-- INFORMATION SHOWN follows --
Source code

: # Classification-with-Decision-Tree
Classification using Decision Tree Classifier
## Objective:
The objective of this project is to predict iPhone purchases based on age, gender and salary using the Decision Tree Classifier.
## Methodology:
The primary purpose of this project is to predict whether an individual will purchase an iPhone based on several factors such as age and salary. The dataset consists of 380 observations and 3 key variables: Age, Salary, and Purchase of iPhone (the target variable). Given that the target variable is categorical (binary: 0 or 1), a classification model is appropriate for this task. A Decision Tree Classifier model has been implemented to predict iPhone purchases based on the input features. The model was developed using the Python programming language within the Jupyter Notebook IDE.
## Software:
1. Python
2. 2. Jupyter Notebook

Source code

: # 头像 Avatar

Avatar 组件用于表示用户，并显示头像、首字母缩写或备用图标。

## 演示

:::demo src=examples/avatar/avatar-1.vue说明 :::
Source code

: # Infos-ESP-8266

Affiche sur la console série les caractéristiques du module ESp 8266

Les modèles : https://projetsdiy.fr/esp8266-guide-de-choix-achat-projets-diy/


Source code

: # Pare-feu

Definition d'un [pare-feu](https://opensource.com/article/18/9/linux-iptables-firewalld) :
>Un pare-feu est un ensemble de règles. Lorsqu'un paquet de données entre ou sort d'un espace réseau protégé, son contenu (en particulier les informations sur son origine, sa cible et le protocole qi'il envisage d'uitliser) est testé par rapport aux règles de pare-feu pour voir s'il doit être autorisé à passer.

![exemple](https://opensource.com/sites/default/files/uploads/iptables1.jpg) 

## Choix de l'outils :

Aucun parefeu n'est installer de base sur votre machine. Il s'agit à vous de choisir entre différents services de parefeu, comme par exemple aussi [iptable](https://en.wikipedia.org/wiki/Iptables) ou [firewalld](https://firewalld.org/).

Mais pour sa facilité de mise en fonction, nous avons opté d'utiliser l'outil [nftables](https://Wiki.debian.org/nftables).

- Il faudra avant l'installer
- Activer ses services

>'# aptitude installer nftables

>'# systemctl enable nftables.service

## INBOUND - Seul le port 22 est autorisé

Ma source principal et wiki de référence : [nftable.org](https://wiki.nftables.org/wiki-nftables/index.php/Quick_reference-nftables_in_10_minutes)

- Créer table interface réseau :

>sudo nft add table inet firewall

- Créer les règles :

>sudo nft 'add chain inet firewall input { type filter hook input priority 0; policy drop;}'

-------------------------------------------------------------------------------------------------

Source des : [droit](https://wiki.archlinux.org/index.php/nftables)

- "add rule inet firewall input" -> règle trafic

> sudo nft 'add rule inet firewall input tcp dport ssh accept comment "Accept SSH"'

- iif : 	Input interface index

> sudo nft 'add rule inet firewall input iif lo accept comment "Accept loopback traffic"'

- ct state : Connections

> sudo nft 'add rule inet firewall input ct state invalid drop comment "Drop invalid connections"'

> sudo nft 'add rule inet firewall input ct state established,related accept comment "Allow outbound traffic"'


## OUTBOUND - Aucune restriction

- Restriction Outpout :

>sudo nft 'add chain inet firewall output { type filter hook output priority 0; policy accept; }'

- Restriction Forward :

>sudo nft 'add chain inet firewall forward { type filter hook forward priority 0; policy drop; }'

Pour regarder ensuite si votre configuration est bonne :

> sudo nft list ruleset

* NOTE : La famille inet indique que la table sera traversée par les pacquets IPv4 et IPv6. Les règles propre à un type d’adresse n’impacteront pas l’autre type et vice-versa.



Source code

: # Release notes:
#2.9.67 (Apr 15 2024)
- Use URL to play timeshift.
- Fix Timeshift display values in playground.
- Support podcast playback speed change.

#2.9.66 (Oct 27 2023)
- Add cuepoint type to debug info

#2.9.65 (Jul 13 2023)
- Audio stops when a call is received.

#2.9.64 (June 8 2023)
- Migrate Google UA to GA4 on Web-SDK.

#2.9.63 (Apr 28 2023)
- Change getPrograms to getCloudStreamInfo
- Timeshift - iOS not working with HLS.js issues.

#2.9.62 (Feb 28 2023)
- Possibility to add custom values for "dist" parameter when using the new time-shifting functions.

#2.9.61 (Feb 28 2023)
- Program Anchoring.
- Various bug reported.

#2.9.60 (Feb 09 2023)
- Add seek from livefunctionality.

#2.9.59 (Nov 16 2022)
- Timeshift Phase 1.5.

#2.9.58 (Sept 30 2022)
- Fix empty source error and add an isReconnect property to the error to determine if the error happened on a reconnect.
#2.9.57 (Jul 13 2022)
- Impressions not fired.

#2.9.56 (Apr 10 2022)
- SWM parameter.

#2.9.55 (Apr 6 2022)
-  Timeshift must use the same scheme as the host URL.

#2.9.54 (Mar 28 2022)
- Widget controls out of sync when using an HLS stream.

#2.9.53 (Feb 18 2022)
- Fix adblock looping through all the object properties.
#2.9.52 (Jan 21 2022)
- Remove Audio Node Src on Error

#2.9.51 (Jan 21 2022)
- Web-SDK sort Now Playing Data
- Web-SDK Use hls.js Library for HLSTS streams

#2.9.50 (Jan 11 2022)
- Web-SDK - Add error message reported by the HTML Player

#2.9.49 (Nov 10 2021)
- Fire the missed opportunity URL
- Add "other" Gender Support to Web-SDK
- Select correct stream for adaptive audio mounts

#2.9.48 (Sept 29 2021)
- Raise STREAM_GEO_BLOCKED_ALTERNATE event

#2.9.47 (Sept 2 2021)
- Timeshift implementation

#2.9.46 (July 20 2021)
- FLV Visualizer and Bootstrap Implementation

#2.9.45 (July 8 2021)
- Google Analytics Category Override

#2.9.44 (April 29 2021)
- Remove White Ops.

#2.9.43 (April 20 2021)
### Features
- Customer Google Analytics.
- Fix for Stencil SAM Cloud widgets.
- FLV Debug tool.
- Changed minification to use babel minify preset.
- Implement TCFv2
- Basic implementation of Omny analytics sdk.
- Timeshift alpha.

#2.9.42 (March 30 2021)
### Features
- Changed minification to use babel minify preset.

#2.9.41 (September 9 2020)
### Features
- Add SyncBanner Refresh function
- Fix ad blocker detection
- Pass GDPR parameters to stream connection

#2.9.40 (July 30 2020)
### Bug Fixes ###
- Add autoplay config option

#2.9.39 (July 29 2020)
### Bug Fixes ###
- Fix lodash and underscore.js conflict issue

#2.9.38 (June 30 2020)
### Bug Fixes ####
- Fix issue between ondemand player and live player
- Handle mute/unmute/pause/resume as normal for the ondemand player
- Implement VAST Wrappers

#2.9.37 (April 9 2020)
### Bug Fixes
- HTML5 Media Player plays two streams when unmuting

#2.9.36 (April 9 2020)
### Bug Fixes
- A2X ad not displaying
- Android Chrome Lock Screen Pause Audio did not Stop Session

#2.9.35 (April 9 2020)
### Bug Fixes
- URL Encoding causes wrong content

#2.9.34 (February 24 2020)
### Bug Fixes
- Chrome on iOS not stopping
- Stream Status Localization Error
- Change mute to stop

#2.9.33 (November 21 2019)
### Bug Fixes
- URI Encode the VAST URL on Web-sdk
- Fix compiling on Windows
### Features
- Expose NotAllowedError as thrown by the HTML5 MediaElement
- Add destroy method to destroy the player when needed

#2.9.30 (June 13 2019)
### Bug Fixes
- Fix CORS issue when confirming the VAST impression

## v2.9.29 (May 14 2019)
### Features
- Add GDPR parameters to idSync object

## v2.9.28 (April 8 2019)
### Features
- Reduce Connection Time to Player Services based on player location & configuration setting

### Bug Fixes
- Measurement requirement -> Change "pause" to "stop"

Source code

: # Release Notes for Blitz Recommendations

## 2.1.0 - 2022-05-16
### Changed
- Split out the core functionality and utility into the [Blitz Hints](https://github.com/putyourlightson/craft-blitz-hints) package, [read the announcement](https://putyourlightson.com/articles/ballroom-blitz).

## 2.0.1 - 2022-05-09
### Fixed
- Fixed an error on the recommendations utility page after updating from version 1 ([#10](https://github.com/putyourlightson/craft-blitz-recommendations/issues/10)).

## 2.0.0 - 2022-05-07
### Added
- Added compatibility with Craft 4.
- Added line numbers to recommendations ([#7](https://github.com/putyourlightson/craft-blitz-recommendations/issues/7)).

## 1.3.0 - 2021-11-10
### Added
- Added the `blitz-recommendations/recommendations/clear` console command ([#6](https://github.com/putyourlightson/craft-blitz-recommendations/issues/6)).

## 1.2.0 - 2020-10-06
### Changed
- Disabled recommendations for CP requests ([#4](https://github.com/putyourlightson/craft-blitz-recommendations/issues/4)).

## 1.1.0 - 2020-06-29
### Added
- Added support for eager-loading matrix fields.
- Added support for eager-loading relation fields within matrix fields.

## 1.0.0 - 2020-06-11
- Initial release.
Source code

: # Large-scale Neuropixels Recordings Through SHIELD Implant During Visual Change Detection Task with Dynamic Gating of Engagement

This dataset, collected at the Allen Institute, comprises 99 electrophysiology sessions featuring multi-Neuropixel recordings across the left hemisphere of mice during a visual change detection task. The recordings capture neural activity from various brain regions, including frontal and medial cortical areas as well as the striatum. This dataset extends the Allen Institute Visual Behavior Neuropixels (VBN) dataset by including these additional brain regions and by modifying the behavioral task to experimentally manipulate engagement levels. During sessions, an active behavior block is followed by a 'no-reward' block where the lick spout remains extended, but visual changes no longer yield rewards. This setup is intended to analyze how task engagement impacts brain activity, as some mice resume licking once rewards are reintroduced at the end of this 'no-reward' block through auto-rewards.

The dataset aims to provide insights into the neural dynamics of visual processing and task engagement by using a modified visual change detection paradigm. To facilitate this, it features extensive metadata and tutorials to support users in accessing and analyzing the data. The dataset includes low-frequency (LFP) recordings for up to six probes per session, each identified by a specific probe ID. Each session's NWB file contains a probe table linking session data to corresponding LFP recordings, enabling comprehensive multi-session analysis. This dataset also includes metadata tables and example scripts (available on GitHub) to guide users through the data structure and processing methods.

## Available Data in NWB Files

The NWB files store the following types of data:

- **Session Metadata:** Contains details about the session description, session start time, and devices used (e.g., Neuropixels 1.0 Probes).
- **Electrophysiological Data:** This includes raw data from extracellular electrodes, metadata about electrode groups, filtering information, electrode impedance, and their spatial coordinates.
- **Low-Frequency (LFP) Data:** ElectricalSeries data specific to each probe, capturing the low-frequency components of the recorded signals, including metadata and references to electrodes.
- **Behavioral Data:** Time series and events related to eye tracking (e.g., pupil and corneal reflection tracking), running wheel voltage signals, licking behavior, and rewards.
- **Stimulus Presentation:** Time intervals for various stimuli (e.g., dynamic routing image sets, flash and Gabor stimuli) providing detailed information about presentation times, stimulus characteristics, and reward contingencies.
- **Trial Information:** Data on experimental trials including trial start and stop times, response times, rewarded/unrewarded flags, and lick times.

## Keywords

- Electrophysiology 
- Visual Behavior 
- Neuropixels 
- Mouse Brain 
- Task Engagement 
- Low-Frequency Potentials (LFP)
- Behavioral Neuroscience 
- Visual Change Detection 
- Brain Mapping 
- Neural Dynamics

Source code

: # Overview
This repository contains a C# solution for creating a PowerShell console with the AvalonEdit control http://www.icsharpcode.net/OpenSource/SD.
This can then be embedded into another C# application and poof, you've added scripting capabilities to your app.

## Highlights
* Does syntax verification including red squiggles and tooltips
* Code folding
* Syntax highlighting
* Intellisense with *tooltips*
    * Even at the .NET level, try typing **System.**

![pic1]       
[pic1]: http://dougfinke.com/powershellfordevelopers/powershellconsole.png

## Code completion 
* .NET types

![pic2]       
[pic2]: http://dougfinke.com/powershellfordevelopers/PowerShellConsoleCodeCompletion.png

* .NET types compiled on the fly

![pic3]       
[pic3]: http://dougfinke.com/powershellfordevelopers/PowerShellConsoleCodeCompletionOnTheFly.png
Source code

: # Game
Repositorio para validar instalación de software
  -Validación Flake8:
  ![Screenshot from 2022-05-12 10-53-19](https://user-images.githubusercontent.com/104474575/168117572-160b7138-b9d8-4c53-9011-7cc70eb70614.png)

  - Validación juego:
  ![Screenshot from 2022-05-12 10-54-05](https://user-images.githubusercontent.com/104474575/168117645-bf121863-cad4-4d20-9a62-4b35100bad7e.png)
-- INFORMATION SHOWN concluded --
HOW TO COMPLETE THIS TASK:
Go through the records above and copy every line with the word "based".

RESULT BELOW:
The objective of this project is to predict iPhone purchases based on age, gender and salary using the Decision Tree Classifier.
The primary purpose of this project is to predict whether an individual will purchase an iPhone based on several factors such as age and salary. The dataset consists of 380 observations and 3 key variables: Age, Salary, and Purchase of iPhone (the target variable). Given that the target variable is categorical (binary: 0 or 1), a classification model is appropriate for this task. A Decision Tree Classifier model has been implemented to predict iPhone purchases based on the input features. The model was developed using the Python programming language within the Jupyter Notebook IDE.
- Reduce Connection Time to Player Services based on player location & configuration setting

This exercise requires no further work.